The BEST VACATION EVER (Part I: the flight)

For me, the BEST VACATION EVER consisted mostly of sitting on the couch in my parents' living room and playing Magic the Gathering®  with my brothers. Maybe that speaks to my laziness, or maybe to the awesomeness of Magic, or the luxuriousness of the little yellow loveseat, but really I was just glad to be back with the people I know and love. wow that sounds cheesy 

If you've been reading this blog, you'll probably know already that it had been well over a year and closer to a year and a half since I had been back to the North American continent. Which really isn't all that unreasonable when you realize that there are five thousand miles (8.000 km), nine time zones, an ocean and a continent between my hometown and my adopted country. 


The flight between the Santiago airport and SeaTac made me remember exactly why I had put off making the trek home. 


Leg 1: My apartment to Madrid


5:00 am, I get up, get dressed, lug my suitcase down 6 flights of stairs and across the street to the bus station. An hour or so later I'm going through security at the little airport here in Santiago and enjoying a 4-euro croissant. Catch the plane and watch the sunrise over Galicia. 


Leg 2: Madrid to Philly


I get off the plane in the Madrid Barajas airport and muddle my way to the right terminal after picking up and re-checking my luggage. I sit and wait to board, checking my itinerary every couple minutes just because I'm anxious like that. I've got two hours to make my next connection in Philly, but the plane, in regular Spanish style, is late. Half an hour, forty-five minutes... We take off an hour and a half after the original departure time, never given a reason as to why we left so late.
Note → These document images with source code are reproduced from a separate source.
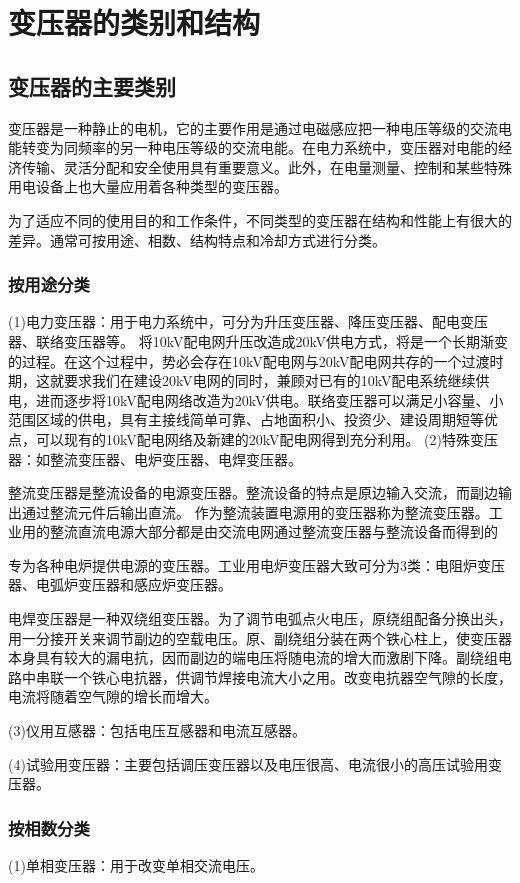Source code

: \documentclass{book}
\begin{document}
\chapter{变压器的类别和结构}
\section{变压器的主要类别}
变压器是一种静止的电机，它的主要作用是通过电磁感应把一种电压等级的交流电能转变为同频率的另一种电压等级的交流电能。在电力系统中，变压器对电能的经济传输、灵活分配和安全使用具有重要意义。此外，在电量测量、控制和某些特殊用电设备上也大量应用着各种类型的变压器。

为了适应不同的使用目的和工作条件，不同类型的变压器在结构和性能上有很大的差异。通常可按用途、相数、结构特点和冷却方式进行分类。
\subsection{按用途分类}
(1)电力变压器：用于电力系统中，可分为升压变压器、降压变压器、配电变压器、联络变压器等。
将10kV配电网升压改造成20kV供电方式，将是一个长期渐变的过程。在这个过程中，势必会存在10kV配电网与20kV配电网共存的一个过渡时期，这就要求我们在建设20kV电网的同时，兼顾对已有的10kV配电系统继续供电，进而逐步将10kV配电网络改造为20kV供电。联络变压器可以满足小容量、小范围区域的供电，具有主接线简单可靠、占地面积小、投资少、建设周期短等优点，可以现有的10kV配电网络及新建的20kV配电网得到充分利用。
(2)特殊变压器：如整流变压器、电炉变压器、电焊变压器。

整流变压器是整流设备的电源变压器。整流设备的特点是原边输入交流，而副边输出通过整流元件后输出直流。 作为整流装置电源用的变压器称为整流变压器。工业用的整流直流电源大部分都是由交流电网通过整流变压器与整流设备而得到的

专为各种电炉提供电源的变压器。工业用电炉变压器大致可分为3类：电阻炉变压器、电弧炉变压器和感应炉变压器。

电焊变压器是一种双绕组变压器。为了调节电弧点火电压，原绕组配备分换出头，用一分接开关来调节副边的空载电压。原、副绕组分装在两个铁心柱上，使变压器本身具有较大的漏电抗，因而副边的端电压将随电流的增大而激剧下降。副绕组电路中串联一个铁心电抗器，供调节焊接电流大小之用。改变电抗器空气隙的长度，电流将随着空气隙的增长而增大。

(3)仪用互感器：包括电压互感器和电流互感器。

(4)试验用变压器：主要包括调压变压器以及电压很高、电流很小的高压试验用变压器。
\subsection{按相数分类}
(1)单相变压器：用于改变单相交流电压。
\end{document}
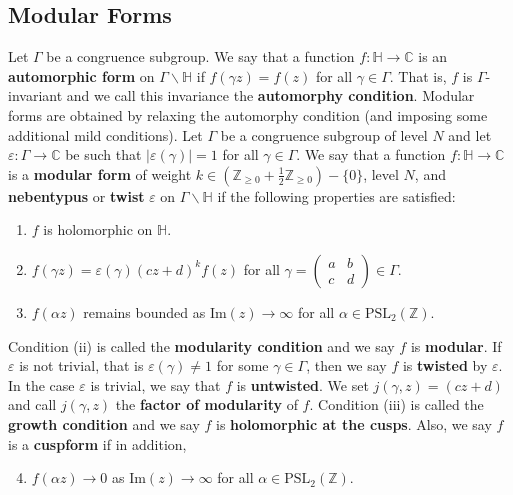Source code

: \documentclass[12pt]{book}
\theoremstyle{definition}\newframedtheorem{method}{Method}
\newcommand{\PSL}{\mathrm{PSL}}
\newcommand{\Z}{\mathbb{Z}}
\newcommand{\C}{\mathbb{C}}
\renewcommand{\H}{\mathbb{H}}
\renewcommand{\a}{\alpha}
\newcommand{\g}{\gamma}
\newcommand{\G}{\Gamma}
\newcommand{\e}{\varepsilon}
\newcommand{\<}{\langle}
\renewcommand{\>}{\rangle}
\renewcommand{\Im}{\mathrm{Im}}
\newcommand{\GH}{\G\backslash\H}
\begin{document}
    \subsection*{Modular Forms}
      Let $\G$ be a congruence subgroup. We say that a function $f:\H \to \C$ is an \textbf{automorphic form} on $\G\backslash\H$ if $f(\g z) = f(z)$ for all $\g \in \G$. That is, $f$ is $\G$-invariant and we call this invariance the \textbf{automorphy condition}. Modular forms are obtained by relaxing the automorphy condition (and imposing some additional mild conditions). Let $\G$ be a congruence subgroup of level $N$ and let $\e:\G \to \C$ be such that $|\e(\g)| = 1$ for all $\g \in \G$. We say that a function $f:\H \to \C$ is a \textbf{modular form} of weight $k \in \left(\Z_{\ge 0}+\frac{1}{2}\Z_{\ge 0}\right)-\{0\}$, level $N$, and \textbf{nebentypus} or \textbf{twist} $\e$ on $\GH$ if the following properties are satisfied:
      \begin{enumerate}[label=(\roman*)]
        \item $f$ is holomorphic on $\H$.
        \item $f(\g z) = \e(\g)(cz+d)^{k}f(z)$ for all $\g = \begin{pmatrix} a & b \\ c & d \end{pmatrix} \in \G$.
        \item $f(\a z)$ remains bounded as $\Im(z) \to \infty$ for all $\a \in \PSL_{2}(\Z)$.
      \end{enumerate}
      Condition (ii) is called the \textbf{modularity condition} and we say $f$ is \textbf{modular}. If $\e$ is not trivial, that is $\e(\g) \neq 1$ for some $\g \in \G$, then we say $f$ is \textbf{twisted} by $\e$. In the case $\e$ is trivial, we say that $f$ is \textbf{untwisted}. We set $j(\g,z) = (cz+d)$ and call $j(\g,z)$ the \textbf{factor of modularity} of $f$. Condition (iii) is called the \textbf{growth condition} and we say $f$ is \textbf{holomorphic at the cusps}. Also, we say $f$ is a \textbf{cuspform} if in addition,
      \begin{enumerate}[label=(\roman*)]
        \setcounter{enumi}{3}
        \item $f(\a z) \to 0$ as $\Im(z) \to \infty$ for all $\a \in \PSL_{2}(\Z)$.
      \end{enumerate}
\end{document}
The plane ride itself is kinda miserable. I get to sit next to a weird old Spanish man for nine hours who tells me maybe a dozen times about how he doesn't speak English. (Good story bro.) I'm one row back from the bulkhead, where a family of four is sitting. As we land the little girl (maybe 3 or 4 years old) cries so much she makes herself vomit. I'm sure the Chicken-or-Pasta was just as good coming up as going down.


Leg 3: Philly to Seattle Phoenix Denver


I was definitely not the only one doomed to miss a connection in Philadelphia that day. About half the plane seemed to be on their way elsewhere and very few of them accepted this fate with quiet resolve.


As we land, the captain announces that anyone who is making a connection needs to stop by the US Airways table to pick up replacement tickets should they not make their flights. There's a mad rush to get off the plane, and harried airline employees shout us along to the table where a single overwhelmed woman is asking "WHAT'S YOUR NAME? WHERE ARE YOU GOING?" and handing out the new boarding passes. I snatch up my own and follow the crowd to pick up my bag. 


We rush through customs and I compare my new ticket with a girl headed for California. Apparently I'm going to Seattle via Phoenix, leaving tomorrow afternoon. 

Look how far out of the way that is.
The customs guy asks me some questions--what have you been doing, do you have anything to declare... then stamps my passport and says, "Welcome back." I just about start crying. God knows why. Maybe it's the stress or the fact that I've been awake and on planes for about 20 hours so far, or maybe I'm just really happy to be in Philadelphia. 

I rush along, still with my fellow connection missers. I've got about ten minutes before my original flight takes off, a bag to check and an entire airport to cross. After a minute I come to a crossroads. I can either follow the signs to the gates, or go outside to the busses that will take me to my US Airways-subsidized hotel room. A security guard sees dancing back and forth, and asks me where I'm going. I tell him and show him my new boarding pass for tomorrow.


"No, no no," he says. "That's really shitty. You're not gonna catch this one tonight. You're gonna go down that hallway and talk to the lady in the window. Tell her you want to go to Denver. Denver, got it?"


I say okay, and go to talk to the lady in the window. It takes a little explaining, a little finagling, but eventually she gets me on a United flight to Denver at 8:00 am the next day with a connection to Seattle that will get me there early in the afternoon. More than anything I am super relieved that I do not have to have this conversation in Spanish given my loopy mental state.


I take the shuttle bus to the hotel, check in and go to have dinner at the hotel's restaurant. By this point I am super out of it and everything is absolutely hilarious.
Look at this toilet! There's so much water in there! And what's with that little lever? Why is there no button on top?
There are some guys at the bar, talking pretty loudly, and I keep sitting up and looking their way, thinking, "English? I hear English! Is it people I know? Probably! I should go talk to them." and then remembering that oh yeah, I'm in the States. Most everyone speaks English.


Leg 4: Denver to Port Townsend


This last little bit wasn't too bad. I flew out in the morning, had breakfast kind of in Denver, and met my mom at the baggage claim in SeaTac. We stopped for phở in Poulsbo or someplace and oh my goodness it was spicy and salty and amazing. It wasn't too much longer before I was in P-Town once again.


It was a longer trip time-wise than I had been expecting (over 48 hours transit time) but at least it wasn't as though I had work or any other real obligations waiting for me.